*** Opening of Data provided ***

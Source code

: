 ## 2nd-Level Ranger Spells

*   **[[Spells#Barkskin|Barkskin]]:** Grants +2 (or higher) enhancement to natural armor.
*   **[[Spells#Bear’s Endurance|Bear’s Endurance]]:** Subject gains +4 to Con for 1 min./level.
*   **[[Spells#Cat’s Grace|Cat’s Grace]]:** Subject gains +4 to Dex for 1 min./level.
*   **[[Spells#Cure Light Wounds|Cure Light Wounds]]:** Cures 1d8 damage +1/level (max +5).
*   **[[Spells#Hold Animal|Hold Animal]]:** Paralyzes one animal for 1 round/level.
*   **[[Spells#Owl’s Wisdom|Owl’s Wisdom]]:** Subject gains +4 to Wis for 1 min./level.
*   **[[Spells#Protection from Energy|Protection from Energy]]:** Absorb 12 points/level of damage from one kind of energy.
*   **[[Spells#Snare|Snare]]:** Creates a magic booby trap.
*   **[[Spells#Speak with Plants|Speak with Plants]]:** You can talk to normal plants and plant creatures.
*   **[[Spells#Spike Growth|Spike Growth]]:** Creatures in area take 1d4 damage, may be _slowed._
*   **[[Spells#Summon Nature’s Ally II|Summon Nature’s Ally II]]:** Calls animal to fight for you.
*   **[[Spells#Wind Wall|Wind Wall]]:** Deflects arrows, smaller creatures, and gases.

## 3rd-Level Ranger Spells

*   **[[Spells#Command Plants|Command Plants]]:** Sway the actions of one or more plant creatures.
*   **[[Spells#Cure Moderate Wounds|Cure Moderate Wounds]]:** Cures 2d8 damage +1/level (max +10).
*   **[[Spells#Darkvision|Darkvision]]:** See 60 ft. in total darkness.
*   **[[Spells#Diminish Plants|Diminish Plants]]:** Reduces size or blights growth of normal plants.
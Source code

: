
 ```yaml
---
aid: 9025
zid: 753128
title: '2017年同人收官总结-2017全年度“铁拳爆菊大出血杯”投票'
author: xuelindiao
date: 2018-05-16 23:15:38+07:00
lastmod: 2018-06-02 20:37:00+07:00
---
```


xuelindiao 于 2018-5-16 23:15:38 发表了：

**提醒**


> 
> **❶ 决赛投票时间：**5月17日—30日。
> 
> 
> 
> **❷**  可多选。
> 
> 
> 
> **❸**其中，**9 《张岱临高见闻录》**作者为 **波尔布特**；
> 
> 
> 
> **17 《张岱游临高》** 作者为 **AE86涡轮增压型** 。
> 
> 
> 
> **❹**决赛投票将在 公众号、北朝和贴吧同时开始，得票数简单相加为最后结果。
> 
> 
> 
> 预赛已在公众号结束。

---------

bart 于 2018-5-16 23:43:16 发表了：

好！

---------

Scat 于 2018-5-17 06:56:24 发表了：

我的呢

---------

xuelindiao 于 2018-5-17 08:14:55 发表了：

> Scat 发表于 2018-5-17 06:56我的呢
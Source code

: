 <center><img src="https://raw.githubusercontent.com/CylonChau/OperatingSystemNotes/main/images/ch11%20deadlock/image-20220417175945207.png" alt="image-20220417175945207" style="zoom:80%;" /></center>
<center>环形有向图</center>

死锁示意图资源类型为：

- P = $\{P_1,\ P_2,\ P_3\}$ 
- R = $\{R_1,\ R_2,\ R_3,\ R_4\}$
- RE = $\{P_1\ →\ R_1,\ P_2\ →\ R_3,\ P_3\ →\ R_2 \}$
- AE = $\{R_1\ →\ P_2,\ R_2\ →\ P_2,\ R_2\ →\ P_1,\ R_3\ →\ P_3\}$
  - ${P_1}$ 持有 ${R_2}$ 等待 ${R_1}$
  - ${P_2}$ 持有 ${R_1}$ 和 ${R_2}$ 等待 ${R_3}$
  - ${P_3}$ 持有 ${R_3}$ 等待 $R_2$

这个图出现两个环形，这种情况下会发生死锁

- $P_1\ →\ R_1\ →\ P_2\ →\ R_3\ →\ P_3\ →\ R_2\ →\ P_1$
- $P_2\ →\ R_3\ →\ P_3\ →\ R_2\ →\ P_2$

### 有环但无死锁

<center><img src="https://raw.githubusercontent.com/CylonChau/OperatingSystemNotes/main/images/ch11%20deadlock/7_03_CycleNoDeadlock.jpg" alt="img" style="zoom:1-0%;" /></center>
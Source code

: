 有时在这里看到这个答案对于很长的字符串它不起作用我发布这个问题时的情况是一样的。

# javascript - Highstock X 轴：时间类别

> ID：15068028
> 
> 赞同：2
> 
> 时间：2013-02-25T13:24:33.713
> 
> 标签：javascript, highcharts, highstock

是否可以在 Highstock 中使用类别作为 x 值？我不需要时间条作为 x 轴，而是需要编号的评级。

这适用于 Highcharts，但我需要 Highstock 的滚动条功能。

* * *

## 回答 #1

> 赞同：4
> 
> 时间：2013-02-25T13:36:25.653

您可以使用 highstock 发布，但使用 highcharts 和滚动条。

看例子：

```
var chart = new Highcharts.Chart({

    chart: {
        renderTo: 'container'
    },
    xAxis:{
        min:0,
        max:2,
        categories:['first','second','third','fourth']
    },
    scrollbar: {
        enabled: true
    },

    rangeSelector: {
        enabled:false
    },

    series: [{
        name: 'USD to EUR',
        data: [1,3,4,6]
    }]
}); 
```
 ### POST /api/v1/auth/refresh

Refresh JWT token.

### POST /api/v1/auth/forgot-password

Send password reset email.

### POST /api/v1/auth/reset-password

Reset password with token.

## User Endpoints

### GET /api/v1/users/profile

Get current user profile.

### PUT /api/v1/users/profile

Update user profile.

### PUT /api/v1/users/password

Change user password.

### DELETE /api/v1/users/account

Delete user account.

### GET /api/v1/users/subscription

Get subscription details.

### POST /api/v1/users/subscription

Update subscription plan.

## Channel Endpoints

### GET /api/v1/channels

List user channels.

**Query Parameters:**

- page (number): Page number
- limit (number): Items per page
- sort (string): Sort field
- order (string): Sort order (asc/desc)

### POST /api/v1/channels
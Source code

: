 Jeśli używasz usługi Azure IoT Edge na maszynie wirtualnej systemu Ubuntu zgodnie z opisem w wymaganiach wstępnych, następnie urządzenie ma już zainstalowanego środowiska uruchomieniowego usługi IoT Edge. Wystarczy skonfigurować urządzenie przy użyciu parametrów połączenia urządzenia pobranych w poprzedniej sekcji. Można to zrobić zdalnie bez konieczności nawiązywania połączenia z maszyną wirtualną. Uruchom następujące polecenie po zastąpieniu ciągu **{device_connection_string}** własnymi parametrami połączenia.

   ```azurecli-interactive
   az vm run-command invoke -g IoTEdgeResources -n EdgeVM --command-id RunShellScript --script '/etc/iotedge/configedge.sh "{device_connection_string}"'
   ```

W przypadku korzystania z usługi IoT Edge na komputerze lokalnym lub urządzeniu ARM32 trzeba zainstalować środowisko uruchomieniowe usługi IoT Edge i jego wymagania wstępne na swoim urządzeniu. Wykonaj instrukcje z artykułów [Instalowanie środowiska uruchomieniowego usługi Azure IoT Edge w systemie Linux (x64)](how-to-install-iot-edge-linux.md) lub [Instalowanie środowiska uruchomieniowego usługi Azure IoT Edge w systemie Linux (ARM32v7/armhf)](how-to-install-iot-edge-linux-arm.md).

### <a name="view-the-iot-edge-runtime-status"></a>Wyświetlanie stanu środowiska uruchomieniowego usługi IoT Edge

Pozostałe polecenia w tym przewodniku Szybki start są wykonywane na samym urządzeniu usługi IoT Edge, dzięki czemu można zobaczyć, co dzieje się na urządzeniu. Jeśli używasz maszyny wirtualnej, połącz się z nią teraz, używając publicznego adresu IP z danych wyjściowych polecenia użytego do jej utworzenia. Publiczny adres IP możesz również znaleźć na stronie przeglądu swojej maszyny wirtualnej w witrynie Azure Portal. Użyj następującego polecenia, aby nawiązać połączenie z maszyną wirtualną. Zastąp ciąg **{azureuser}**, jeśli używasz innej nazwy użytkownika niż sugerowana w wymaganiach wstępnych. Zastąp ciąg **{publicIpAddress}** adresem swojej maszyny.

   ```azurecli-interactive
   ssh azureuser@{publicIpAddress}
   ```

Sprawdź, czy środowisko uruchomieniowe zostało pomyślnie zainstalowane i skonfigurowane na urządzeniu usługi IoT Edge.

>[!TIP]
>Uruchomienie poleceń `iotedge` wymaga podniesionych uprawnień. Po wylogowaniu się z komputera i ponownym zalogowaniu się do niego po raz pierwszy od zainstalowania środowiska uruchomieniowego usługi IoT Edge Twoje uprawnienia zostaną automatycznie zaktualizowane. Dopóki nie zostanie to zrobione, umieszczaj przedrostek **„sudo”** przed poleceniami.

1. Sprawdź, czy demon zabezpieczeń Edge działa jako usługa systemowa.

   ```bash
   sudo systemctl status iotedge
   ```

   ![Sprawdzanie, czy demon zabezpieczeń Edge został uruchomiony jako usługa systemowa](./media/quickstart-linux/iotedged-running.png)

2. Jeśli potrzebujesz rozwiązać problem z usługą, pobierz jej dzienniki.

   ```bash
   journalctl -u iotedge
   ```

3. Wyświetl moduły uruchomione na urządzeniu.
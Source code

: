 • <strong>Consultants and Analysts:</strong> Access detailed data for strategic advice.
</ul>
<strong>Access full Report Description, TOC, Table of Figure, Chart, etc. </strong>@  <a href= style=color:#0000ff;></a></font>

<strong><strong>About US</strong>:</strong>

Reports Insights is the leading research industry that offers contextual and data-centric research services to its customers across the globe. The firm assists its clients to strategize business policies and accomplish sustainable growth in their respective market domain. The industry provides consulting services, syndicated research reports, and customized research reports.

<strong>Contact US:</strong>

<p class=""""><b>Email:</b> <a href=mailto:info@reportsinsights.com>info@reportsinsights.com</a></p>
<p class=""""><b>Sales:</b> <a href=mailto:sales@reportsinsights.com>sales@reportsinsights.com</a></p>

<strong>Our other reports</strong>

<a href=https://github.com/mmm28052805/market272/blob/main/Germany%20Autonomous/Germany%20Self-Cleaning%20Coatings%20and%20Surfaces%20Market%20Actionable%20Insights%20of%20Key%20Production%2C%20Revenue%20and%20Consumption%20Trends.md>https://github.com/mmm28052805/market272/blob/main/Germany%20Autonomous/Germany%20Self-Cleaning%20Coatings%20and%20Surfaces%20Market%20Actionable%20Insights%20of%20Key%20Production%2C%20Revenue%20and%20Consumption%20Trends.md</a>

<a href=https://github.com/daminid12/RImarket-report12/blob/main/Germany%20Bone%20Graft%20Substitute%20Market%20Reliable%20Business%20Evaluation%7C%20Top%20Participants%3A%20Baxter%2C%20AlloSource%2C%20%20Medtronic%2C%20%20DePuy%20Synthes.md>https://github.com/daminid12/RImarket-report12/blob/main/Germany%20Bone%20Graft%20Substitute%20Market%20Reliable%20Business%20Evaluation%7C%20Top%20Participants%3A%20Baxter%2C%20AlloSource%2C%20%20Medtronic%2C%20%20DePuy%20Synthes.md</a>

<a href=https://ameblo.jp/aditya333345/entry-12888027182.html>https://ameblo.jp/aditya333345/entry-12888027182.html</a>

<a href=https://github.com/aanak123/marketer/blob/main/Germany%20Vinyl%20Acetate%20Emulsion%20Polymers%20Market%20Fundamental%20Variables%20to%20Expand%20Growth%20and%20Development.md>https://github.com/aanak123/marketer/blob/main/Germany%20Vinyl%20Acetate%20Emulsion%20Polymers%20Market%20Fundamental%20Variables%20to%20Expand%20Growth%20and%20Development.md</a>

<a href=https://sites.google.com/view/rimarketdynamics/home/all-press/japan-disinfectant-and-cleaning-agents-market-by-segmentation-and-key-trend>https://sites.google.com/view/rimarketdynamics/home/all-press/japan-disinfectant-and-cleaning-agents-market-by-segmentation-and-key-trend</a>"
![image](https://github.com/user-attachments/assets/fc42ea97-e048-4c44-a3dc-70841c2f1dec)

*** Close of Data provided ***

* **What the exercise asks**: Without changing anything, quote the lines from the top of the data to the line that contains "Wis for 1 min./level.", including that line.

* **Output**:
Source code

: ## 2nd-Level Ranger Spells

*   **[[Spells#Barkskin|Barkskin]]:** Grants +2 (or higher) enhancement to natural armor.
*   **[[Spells#Bear’s Endurance|Bear’s Endurance]]:** Subject gains +4 to Con for 1 min./level.
*   **[[Spells#Cat’s Grace|Cat’s Grace]]:** Subject gains +4 to Dex for 1 min./level.
*   **[[Spells#Cure Light Wounds|Cure Light Wounds]]:** Cures 1d8 damage +1/level (max +5).
*   **[[Spells#Hold Animal|Hold Animal]]:** Paralyzes one animal for 1 round/level.
*   **[[Spells#Owl’s Wisdom|Owl’s Wisdom]]:** Subject gains +4 to Wis for 1 min./level.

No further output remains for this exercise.